Scap can perform service checks during a deployment in order to detect any problems that might be caused by the new code (or configuration) and alert the deployer early in the process and offering the option to roll back to the previously deployed version.

Additionally, you can run any arbitrary command using checks which can thus be used as a hook system in the process flow.

The environment in which a check executes has the following environment variables defined:

  • $SCAP_FINAL_PATH - A symbolic link created during the promote stage that points to the deployed code, constructed from the configured git_deploy_dir and the repo name, e.g. /srv/deployment/repo/name. Note that this link will point to the previously deployed rev for checks that run prior to promote.

  • $SCAP_REV_PATH - Path to the revision of the code being deployed, e.g. /srv/deployment/repo/name-cache/revs/abc123. This is the most reliable value for scripts that need to operate on the revision being deployed regardless of its current state.

  • $SCAP_REVS_DIR - Directory that contains all deployed revisions, e.g. /srv/deployment/repo/name-cache/revs.

  • $SCAP_CURRENT_REV_DIR - A symbolic link created during the promote stage that points to the deployed code. Note this is an internal convention that scap uses to track the state of deployment and should only be used by scripts that need to mimic its internal logic. For a less esoteric alternative, use $SCAP_FINAL_PATH.

  • $SCAP_DONE_REV_DIR - A symbolic link created during the finalize stage that points to the deployed code. Note this is an internal convention that scap uses to track the state of deployment and should only be used by scripts that need to mimic its internal logic.

See also

  • scap deploy-log - monitor output from scap deployment target (s)

NRPE Checks

The nrpe check type is a simple wrapper around existing Icinga/NRPE checks so that your deployments can utilize monitoring infrastructure that is already in place with minimal effort.

By default, the check commands are loaded and registered from definitions in /etc/nagios/nrpe.d. You must reference these checks in your checks.yaml in order to tell scap which checks are relevant to the service you are deploying.

The directory /etc/nagios/nrpe.d/ should contain config files (generated by puppet) which specify the specific commands needed to run various nagios check plugins.
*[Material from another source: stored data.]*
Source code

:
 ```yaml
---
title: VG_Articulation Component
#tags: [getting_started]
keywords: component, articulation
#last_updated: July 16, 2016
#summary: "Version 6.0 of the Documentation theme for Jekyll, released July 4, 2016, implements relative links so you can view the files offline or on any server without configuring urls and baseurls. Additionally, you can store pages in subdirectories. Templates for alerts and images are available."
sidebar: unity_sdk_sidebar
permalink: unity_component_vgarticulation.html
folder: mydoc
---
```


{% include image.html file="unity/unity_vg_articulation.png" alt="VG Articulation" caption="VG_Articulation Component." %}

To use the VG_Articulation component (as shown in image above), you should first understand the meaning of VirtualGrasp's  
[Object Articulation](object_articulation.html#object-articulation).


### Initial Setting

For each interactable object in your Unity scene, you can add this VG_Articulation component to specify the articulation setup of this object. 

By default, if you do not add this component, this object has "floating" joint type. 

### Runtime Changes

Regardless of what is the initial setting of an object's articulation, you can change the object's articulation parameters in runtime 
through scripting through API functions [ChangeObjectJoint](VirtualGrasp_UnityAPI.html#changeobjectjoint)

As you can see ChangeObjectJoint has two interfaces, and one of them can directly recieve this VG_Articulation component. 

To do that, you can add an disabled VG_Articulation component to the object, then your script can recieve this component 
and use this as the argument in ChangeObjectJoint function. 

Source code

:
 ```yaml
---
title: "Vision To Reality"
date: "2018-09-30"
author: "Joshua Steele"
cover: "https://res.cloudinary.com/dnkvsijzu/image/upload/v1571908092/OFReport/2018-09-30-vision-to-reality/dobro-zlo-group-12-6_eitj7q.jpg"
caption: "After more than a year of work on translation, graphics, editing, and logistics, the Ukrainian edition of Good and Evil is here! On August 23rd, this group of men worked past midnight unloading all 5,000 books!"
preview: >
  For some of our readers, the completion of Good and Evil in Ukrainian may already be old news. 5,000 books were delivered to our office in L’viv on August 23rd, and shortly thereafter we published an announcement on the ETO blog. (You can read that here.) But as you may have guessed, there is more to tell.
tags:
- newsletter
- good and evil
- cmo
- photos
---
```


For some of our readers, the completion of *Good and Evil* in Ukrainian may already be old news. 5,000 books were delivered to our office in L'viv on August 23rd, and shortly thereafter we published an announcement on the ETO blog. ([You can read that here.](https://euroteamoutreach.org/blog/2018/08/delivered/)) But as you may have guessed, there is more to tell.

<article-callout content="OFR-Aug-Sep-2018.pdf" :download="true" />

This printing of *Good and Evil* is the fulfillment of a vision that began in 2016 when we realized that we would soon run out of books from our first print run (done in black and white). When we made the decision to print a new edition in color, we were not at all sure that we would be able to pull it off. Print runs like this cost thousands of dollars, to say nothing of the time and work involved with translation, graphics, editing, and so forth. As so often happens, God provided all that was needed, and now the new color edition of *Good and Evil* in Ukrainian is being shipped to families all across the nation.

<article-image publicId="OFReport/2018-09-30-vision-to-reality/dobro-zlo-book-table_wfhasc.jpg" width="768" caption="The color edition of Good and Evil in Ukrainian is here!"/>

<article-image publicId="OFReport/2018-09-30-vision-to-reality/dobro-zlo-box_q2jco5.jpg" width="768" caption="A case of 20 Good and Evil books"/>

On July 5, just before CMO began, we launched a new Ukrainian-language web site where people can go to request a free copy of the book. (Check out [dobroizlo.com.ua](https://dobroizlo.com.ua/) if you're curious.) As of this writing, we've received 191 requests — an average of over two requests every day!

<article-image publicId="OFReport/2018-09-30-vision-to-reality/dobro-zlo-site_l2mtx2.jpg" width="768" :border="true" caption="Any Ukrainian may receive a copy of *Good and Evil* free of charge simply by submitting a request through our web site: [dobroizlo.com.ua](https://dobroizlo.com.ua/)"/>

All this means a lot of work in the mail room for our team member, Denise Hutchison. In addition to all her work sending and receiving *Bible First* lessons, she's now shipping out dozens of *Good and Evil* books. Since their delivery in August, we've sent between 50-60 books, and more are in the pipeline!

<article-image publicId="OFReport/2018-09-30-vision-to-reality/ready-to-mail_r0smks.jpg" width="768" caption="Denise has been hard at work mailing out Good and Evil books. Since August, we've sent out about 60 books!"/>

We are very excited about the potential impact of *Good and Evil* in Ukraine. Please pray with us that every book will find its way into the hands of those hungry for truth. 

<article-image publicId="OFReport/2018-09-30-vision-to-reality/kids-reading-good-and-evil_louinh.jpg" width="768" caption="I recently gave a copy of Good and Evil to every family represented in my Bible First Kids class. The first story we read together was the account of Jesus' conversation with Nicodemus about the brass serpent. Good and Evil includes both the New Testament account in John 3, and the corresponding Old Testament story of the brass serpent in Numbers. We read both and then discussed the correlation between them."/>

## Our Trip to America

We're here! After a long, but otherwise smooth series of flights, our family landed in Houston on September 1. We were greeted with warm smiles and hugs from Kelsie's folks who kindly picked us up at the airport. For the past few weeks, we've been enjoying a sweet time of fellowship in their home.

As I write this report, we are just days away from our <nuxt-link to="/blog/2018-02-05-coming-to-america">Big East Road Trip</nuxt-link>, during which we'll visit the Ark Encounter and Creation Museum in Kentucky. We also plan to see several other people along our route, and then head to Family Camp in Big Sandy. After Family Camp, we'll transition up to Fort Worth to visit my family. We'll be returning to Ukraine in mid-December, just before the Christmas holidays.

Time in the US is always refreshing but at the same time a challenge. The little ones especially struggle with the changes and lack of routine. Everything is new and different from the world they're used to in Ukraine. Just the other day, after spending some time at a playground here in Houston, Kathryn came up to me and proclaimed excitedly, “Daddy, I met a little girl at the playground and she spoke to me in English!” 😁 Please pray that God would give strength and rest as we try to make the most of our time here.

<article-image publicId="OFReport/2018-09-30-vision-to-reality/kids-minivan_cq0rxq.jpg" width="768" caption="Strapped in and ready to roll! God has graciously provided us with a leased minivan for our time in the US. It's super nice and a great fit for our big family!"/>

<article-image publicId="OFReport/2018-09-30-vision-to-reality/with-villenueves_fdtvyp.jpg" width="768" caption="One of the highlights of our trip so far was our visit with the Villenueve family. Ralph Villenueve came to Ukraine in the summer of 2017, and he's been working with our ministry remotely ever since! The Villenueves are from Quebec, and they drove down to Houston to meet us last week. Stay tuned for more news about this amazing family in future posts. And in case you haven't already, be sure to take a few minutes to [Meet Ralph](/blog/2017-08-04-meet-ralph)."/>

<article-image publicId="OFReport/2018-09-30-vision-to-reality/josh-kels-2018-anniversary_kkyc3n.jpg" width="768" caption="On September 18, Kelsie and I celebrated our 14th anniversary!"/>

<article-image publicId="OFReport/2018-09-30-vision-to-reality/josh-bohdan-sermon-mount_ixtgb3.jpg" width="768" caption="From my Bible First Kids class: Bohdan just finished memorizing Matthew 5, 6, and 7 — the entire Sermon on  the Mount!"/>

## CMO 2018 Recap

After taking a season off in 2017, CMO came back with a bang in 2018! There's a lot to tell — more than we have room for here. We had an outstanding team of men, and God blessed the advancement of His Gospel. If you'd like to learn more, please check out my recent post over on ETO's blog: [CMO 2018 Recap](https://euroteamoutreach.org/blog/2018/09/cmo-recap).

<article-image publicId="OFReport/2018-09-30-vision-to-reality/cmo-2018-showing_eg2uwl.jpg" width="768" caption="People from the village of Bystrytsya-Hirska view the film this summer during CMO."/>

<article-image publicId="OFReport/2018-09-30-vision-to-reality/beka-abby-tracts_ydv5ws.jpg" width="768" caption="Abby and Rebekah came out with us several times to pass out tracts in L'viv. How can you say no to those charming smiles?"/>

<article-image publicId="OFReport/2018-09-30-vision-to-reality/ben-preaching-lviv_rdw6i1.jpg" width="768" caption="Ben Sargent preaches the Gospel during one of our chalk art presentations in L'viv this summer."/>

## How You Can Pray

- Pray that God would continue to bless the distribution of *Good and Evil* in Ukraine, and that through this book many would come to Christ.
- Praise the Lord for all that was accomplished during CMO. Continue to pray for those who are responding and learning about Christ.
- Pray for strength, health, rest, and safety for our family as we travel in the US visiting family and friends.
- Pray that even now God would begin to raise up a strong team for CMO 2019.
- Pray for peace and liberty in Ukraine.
For example, the directory should look something like this:


├── check_cassandra.cfg
├── check_check_dhclient.cfg
├── check_check_eth.cfg
├── check_check_salt_minion.cfg
├── check_disk_space.cfg
├── check_dpkg.cfg
├── check_endpoints_restbase.cfg
├── check_puppet_checkpuppetrun.cfg
├── check_raid.cfg
└── check_root_disk_space.cfg

NRPE checks can be referenced in checks.yaml using type: nrpe and command: {check_name}. The value of {check_name} must match the name of a file in /etc/nagios/nrpe.d, but omitting the file extension.

Example checks.yml:

    type: nrpe
    command: check_service_endpoints
    after: promote
    timeout: 60 # default is 30 seconds

Script Checks

The script check type allows users to run scripts before or after any check stages of a deployment. This was in the past achieved through use of the command check; however, this provides an easier means by which to execute scripts that may change between revisions of a repository.
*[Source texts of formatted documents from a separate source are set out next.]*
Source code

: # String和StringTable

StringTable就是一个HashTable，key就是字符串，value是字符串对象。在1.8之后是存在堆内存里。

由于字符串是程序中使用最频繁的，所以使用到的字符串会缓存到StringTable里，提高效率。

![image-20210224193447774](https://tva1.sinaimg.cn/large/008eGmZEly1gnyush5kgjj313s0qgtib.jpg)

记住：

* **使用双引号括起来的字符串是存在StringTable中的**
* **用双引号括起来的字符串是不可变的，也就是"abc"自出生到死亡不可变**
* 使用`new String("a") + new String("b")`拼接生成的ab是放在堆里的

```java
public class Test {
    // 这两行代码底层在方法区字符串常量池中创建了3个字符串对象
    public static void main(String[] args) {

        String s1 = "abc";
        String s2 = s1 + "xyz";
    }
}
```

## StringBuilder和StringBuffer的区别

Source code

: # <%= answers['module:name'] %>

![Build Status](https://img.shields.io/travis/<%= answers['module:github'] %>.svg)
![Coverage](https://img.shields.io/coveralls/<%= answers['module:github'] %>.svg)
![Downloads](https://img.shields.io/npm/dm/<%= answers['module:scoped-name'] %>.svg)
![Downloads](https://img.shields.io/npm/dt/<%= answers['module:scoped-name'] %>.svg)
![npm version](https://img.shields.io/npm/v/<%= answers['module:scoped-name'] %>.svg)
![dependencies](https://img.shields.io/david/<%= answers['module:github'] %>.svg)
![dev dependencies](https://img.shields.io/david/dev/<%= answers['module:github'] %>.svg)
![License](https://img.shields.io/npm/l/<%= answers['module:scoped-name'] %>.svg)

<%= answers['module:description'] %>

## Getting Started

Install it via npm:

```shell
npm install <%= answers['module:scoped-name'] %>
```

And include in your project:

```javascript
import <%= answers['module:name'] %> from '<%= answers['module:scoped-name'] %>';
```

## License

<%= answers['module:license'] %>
Script checks will only run executable files in the scap/scripts directory.

Script checks can be referenced in checks.yaml using type: script and command: [basename_of_executable_file]. The value of [basename_of_executable_file] will be executed by the ssh_user.

In the example below, scap expects that in the repo being deployed there exists a scap/scripts/ file that is executable by the ssh_user.

Example checks.yml:

    type: script
    after: promote

Command Checks

The command check type allows users to define shell commands to run before or after each stage of deployment.
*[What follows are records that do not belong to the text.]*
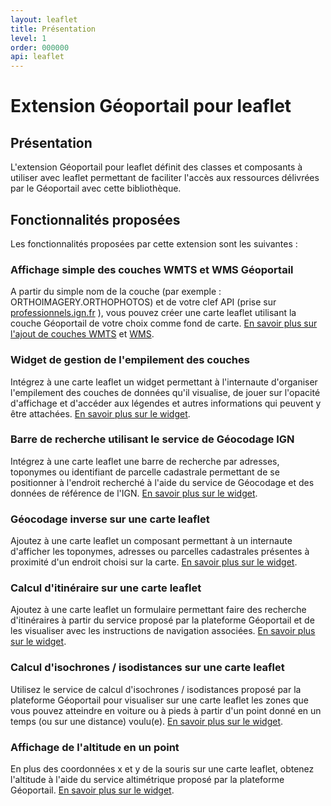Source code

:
```yaml
---
layout: leaflet
title: Présentation
level: 1
order: 000000
api: leaflet
---
```


# Extension Géoportail pour leaflet

## Présentation

L'extension Géoportail pour leaflet définit des classes et composants à utiliser avec leaflet permettant de faciliter l'accès aux ressources délivrées par le Géoportail avec cette bibliothèque.

## Fonctionnalités proposées

Les fonctionnalités proposées par cette extension sont les suivantes :

<!--
### Chargement de la configuration associée à votre clé de contrat

Insérez simplement votre clé de contrat API (prise sur [professionnels.ign.fr](http://professionnels.ign.fr/api-web) ) dans la balise de chargement de l'extension leaflet, pour charger la configuration associée. [En savoir plus sur cette fonctionnalité](./leaflet-autoconf.html)
-->

### Affichage simple des couches WMTS et WMS Géoportail

A partir du simple nom de la couche (par exemple : ORTHOIMAGERY.ORTHOPHOTOS) et de votre clef API (prise sur [professionnels.ign.fr](http://professionnels.ign.fr/api-web) ), vous pouvez créer une carte leaflet utilisant la couche Géoportail de votre choix comme fond de carte. [En savoir plus sur l'ajout de couches WMTS](./leaflet-WMTS.html) et [WMS](./leaflet-WMS.html).

### Widget de gestion de l'empilement des couches

Intégrez à une carte leaflet un widget permettant à l'internaute d'organiser l'empilement des couches de données qu'il visualise, de jouer sur l'opacité d'affichage et d'accéder aux légendes et autres informations qui peuvent y être attachées. [En savoir plus sur le widget](./leaflet-layerSwitcher.html).

### Barre de recherche utilisant le service de Géocodage IGN

Intégrez à une carte leaflet une barre de recherche par adresses, toponymes ou identifiant de parcelle cadastrale permettant de se positionner à l'endroit recherché à l'aide du service de Géocodage et des données de référence de l'IGN. [En savoir plus sur le widget](./leaflet-searchEngine.html).

### Géocodage inverse sur une carte leaflet

Ajoutez à une carte leaflet un composant permettant à un internaute d'afficher les toponymes, adresses ou parcelles cadastrales présentes à proximité d'un endroit choisi sur la carte. [En savoir plus sur le widget](./reverseGeocode.html).

### Calcul d'itinéraire sur une carte leaflet

Ajoutez à une carte leaflet un formulaire permettant faire des recherche d'itinéraires à partir du service proposé par la plateforme Géoportail et de les visualiser avec les instructions de navigation associées. [En savoir plus sur le widget](./leaflet-route.html).


### Calcul d'isochrones / isodistances sur une carte leaflet

Utilisez le service de calcul d'isochrones / isodistances proposé par la plateforme Géoportail pour visualiser sur une carte leaflet les zones que vous pouvez atteindre en voiture ou à pieds à partir d'un point donné en un temps (ou sur une distance) voulu(e). [En savoir plus sur le widget](./leaflet-isocurve.html).

### Affichage de l'altitude en un point

En plus des coordonnées x et y de la souris sur une carte leaflet, obtenez l'altitude à l'aide du service altimétrique proposé par la plateforme Géoportail. [En savoir plus sur le widget](./leaflet-mousePosition.html).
Command checks can be referenced in checks.yaml using type: command and command: {shell_command}. The value of {shell_command} will be executed by the ssh_user before or after the stage specified by stage:.

Example checks.yml:

    type: command
    after: promote
    command: curl -Ss localhost:1134

Check stages

  1. handle_service - a service is restarted, reloaded or disabled (restarted by default)

  2. config_deploy - templated configuration files are rendered

  3. config_diff - compare each file to the deployed version, called during scap deploy --dry-run.

  4. fetch - target repository has been checked-out

  5. finalize - final deployment cleanup

  6. promote - make the new deployment active

  7. rollback - target is rolled back to the last deployed revision

Not all of these stages are run for every deployment. The basic stages that you might want to write checks for are fetch and promote.

The checks may be executed at any stage of the deployment, either before running the stage or after it. The execution time is specified in the checks.yaml configuration file using the before or after option followed by one of the stage names above.

Checks with before are executed before the stage starts (for example before: promote). A failure of those checks will prevent the associated stage from running.

Checks with after (or the deprecated stage) are run after the stage runs. A failure of those checks will cause the stage to be failling.